■ What you will do: Beneath this task are records; print exactly the stretch of them from the line with "1. Open StackOverflow" through the line with "and click it.", both ends included.

■ Listed records:
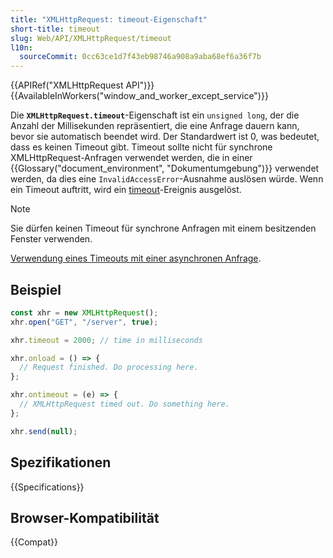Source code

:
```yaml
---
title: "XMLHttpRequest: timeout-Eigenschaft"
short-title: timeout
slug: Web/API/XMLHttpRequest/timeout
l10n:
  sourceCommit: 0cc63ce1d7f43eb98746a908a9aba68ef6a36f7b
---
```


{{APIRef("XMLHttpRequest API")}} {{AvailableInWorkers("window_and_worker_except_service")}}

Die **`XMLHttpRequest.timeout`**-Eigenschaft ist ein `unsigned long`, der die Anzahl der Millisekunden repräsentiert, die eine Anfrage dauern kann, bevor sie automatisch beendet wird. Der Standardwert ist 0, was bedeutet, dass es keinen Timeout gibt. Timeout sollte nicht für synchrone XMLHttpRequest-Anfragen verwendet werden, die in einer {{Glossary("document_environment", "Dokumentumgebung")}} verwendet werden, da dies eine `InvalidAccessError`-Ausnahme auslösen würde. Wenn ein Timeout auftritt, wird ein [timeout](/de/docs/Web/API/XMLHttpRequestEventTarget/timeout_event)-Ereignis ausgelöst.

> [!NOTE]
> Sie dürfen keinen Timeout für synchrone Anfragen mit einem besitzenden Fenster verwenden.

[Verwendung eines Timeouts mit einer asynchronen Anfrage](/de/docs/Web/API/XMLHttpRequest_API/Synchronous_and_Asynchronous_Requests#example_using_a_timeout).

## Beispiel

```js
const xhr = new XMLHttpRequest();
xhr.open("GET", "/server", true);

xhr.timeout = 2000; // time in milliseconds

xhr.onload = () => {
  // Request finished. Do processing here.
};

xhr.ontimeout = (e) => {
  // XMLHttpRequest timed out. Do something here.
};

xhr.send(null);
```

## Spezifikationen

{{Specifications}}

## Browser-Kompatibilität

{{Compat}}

...

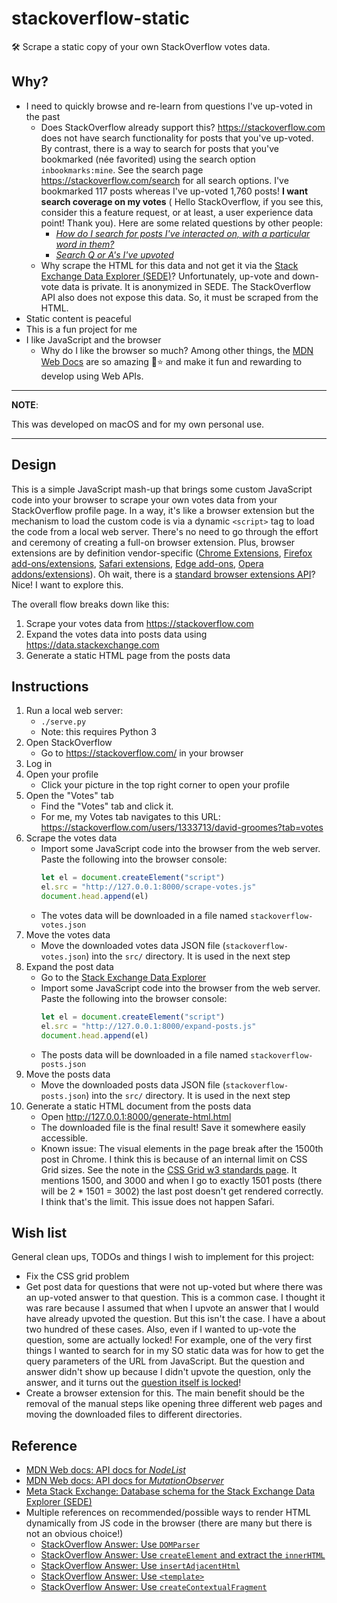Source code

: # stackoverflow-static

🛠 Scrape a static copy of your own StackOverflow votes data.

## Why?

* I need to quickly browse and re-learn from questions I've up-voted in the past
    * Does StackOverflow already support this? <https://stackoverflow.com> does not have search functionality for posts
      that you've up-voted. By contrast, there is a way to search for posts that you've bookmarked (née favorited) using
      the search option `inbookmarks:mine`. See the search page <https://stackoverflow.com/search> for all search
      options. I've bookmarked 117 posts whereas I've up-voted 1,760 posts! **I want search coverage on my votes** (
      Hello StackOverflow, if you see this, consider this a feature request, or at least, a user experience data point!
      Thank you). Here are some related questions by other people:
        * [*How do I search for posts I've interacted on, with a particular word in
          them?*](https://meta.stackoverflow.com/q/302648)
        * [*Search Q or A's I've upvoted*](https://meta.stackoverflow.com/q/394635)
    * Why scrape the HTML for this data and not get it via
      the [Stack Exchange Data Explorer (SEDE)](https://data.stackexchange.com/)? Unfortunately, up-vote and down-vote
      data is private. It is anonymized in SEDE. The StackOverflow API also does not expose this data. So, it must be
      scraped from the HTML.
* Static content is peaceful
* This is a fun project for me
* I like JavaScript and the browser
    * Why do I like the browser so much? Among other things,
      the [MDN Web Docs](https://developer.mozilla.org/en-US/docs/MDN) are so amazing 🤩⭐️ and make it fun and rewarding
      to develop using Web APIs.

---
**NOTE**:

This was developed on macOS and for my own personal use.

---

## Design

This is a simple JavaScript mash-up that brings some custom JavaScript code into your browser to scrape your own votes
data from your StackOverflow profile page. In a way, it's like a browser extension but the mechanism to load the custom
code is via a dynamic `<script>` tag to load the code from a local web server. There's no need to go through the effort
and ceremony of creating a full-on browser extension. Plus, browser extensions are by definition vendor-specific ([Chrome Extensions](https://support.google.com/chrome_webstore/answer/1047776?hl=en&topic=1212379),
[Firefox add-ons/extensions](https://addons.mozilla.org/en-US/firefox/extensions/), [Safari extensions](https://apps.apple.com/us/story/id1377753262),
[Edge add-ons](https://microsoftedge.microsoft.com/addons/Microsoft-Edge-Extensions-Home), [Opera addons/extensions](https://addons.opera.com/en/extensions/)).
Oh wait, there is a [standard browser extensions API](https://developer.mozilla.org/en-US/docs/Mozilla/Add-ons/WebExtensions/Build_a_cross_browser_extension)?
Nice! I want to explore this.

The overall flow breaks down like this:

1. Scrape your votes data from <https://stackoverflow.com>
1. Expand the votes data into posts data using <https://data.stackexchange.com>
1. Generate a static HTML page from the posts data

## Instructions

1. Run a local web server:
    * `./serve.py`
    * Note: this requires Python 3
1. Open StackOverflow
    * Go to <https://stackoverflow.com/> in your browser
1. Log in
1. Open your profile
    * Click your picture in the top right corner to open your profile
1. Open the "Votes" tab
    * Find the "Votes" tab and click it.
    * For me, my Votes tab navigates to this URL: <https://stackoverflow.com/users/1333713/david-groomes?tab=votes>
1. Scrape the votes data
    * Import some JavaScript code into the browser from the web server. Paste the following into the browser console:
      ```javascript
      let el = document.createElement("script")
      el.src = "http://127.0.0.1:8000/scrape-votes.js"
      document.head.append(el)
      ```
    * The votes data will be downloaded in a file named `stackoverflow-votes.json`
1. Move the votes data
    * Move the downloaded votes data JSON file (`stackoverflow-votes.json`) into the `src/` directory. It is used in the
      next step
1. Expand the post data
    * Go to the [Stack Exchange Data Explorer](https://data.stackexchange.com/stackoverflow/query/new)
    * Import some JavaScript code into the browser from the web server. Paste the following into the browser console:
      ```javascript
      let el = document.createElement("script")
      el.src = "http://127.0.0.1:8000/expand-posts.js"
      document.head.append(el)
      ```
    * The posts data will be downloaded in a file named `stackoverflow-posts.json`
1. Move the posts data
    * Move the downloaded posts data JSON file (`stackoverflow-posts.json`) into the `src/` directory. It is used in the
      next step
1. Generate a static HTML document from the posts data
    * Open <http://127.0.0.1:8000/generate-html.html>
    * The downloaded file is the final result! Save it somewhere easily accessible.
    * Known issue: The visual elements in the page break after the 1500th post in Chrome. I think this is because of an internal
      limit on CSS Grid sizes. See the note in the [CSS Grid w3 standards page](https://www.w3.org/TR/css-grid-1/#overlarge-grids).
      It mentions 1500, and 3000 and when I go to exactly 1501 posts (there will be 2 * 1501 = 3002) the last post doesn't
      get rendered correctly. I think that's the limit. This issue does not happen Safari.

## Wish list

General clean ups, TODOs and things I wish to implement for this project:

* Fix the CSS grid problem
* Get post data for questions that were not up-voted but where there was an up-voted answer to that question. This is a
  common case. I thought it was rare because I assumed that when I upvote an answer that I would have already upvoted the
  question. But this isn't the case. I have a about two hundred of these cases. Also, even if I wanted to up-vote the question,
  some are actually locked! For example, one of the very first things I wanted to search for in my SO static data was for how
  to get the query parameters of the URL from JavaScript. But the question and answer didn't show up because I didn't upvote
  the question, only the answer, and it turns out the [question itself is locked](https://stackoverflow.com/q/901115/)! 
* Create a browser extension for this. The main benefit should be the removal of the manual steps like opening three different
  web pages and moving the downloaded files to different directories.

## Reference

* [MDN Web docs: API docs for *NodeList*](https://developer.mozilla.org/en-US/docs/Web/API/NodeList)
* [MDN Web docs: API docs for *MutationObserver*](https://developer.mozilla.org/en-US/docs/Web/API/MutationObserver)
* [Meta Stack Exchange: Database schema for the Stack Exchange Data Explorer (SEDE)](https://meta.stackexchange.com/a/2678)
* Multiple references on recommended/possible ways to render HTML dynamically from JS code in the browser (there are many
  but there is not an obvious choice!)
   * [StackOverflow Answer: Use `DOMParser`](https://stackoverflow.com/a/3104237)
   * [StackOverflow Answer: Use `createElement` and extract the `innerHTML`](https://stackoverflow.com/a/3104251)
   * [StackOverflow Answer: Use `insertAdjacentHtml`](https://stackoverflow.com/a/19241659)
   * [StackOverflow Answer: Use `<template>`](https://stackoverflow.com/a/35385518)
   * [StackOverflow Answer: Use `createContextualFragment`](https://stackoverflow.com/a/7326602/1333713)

...

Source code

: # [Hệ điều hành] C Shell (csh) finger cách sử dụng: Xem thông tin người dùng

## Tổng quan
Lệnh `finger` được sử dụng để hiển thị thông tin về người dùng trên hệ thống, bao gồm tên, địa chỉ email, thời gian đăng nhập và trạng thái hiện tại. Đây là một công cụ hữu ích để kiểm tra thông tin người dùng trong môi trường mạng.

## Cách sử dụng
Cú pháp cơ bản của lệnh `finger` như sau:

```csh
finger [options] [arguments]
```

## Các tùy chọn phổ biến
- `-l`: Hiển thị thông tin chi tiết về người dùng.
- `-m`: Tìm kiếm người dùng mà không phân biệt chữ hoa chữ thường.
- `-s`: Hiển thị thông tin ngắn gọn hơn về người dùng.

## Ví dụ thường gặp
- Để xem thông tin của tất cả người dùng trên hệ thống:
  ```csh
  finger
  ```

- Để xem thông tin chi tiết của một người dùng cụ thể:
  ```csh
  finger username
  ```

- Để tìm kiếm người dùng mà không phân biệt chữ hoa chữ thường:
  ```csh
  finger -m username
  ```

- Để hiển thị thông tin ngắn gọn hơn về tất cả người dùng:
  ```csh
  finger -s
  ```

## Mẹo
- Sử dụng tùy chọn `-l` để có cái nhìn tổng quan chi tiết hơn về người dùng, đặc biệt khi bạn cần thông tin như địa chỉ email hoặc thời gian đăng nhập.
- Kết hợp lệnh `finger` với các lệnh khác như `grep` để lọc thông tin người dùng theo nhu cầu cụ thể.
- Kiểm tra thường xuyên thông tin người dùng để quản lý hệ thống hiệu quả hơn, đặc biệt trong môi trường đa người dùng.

■ Answer to this exercise:
1. Open StackOverflow
    * Go to <https://stackoverflow.com/> in your browser
1. Log in
1. Open your profile
    * Click your picture in the top right corner to open your profile
1. Open the "Votes" tab
    * Find the "Votes" tab and click it.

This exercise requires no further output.